Eine Architektur, die für lokale KI maßgeschneidert ist
Die große Neuerung dieser neo+-Serie? Die native Integration einer dedizierten neuronalen Verarbeitungseinheit (NPU). Während wir uns mitten im Zeitalter der generativen KI und der automatisierten Analyse befinden, hat Synology verstanden, dass niemand seine privaten Daten zur Sortierung in die Cloud schicken möchte. Mit der neo+ erfolgen Gesichtserkennung, semantische Dokumentenindexierung und sogar KI-unterstütztes Videotranscoding vollständig on-device.
Unter der Haube finden wir ARM-Prozessoren der nächsten Generation in 3nm-Fertigung, gepaart mit verlötetem, aber ultraschnellem DDR5-Arbeitsspeicher. Das Ergebnis? Eine beeindruckende Reaktionsfähigkeit auf dem DSM 8.0 Interface, das sich endlich von seinen chronischen Verlangsamungen bei der Indexierung großer Foto-Bibliotheken befreit zu haben scheint.
Technische Daten: Das Wichtigste auf einen Blick
Das Flaggschiffmodell, die DS926neo+, zeichnet sich durch seine starken Spezifikationen aus:
- Prozessor: Octa-Core, optimiert für KI-Arbeitslasten.
- RAM: 16 GB DDR5 (nicht erweiterbar, was der einzige Kritikpunkt ist).
- Konnektivität: Nativer 10GbE-Port (endlich!) und Dual 2.5GbE-Port für Link Aggregation.
- Speicher: 4 HDD/SSD-Einschübe, mit zwei dedizierten M.2 NVMe-Steckplätzen für Lese-/Schreib-Cache UND schnellen Speicher.

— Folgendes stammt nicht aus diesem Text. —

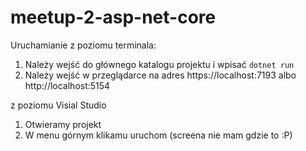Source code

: # meetup-2-asp-net-core
Uruchamianie
z poziomu terminala:
1. Należy wejść do głównego katalogu projektu i wpisać ```dotnet run```
2. Należy wejść w przeglądarce na adres https://localhost:7193 albo http://localhost:5154

z poziomu Visial Studio
1. Otwieramy projekt
2. W menu górnym klikamu uruchom (screena nie mam gdzie to :P)
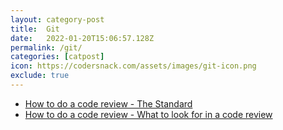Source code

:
 ```yaml
---
layout: category-post
title:  Git
date:   2022-01-20T15:06:57.128Z
permalink: /git/
categories: [catpost]
icon: https://codersnack.com/assets/images/git-icon.png
exclude: true
---
```

 * [How to do a code review - The Standard](/git-the-sdandard-code-review) 
 * [How to do a code review - What to look for in a code review](/git-what-to-look-for-in-a-code-review)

Das Expertenurteil: Ein notwendiger Aufstieg
Nachdem ich die ersten Testgeräte in den Händen halten konnte, ist mein Fazit klar: Synology zielt hier auf eine anspruchsvolle Kundschaft ab, die ihr NAS für ressourcenintensive Docker-Container nutzt oder Terabytes an 4K/8K-Videos verwaltet. Allerdings ist nicht alles Gold, was glänzt. Der Wechsel zum reinen NVMe-Format für Cache und System, obwohl vorteilhaft für die Geschwindigkeit, begrenzt die Erweiterungsmöglichkeiten für Nutzer mit knappem Budget.
Die Konkurrenz schläft derweil nicht. Die QNAP TS-h477X bleibt mit ihrer x86-Architektur ein Kraftpaket, und maßgeschneiderte Unraid-Lösungen ziehen weiterhin DIY-Puristen an. Doch Synology behält einen unbestreitbaren Vorsprung: die Software. Das Synology Photos-Ökosystem und die Backup-Tools wie Active Backup for Business sind bis heute in puncto Benutzerfreundlichkeit für die breite Masse unerreicht.
Preis und Verfügbarkeit
Die DiskStation neo+ Series ist ab sofort ab 699 € für das 2-Bay-Modell und bis zu 1.150 € für das 4-Bay-Modell erhältlich (UVP). Es ist sicherlich eine Investition, aber für diejenigen, die Zuverlässigkeit gepaart mit neuen KI-Fähigkeiten suchen, ist dies wahrscheinlich der relevanteste Tech-Kauf des Jahres 2026.
Zusammenfassend lässt sich sagen: Wenn Sie Ihre digitale Infrastruktur modernisieren möchten, ist die neo+ nicht nur eine Netzwerkfestplatte. Sie ist das Gehirn Ihres Smart Homes.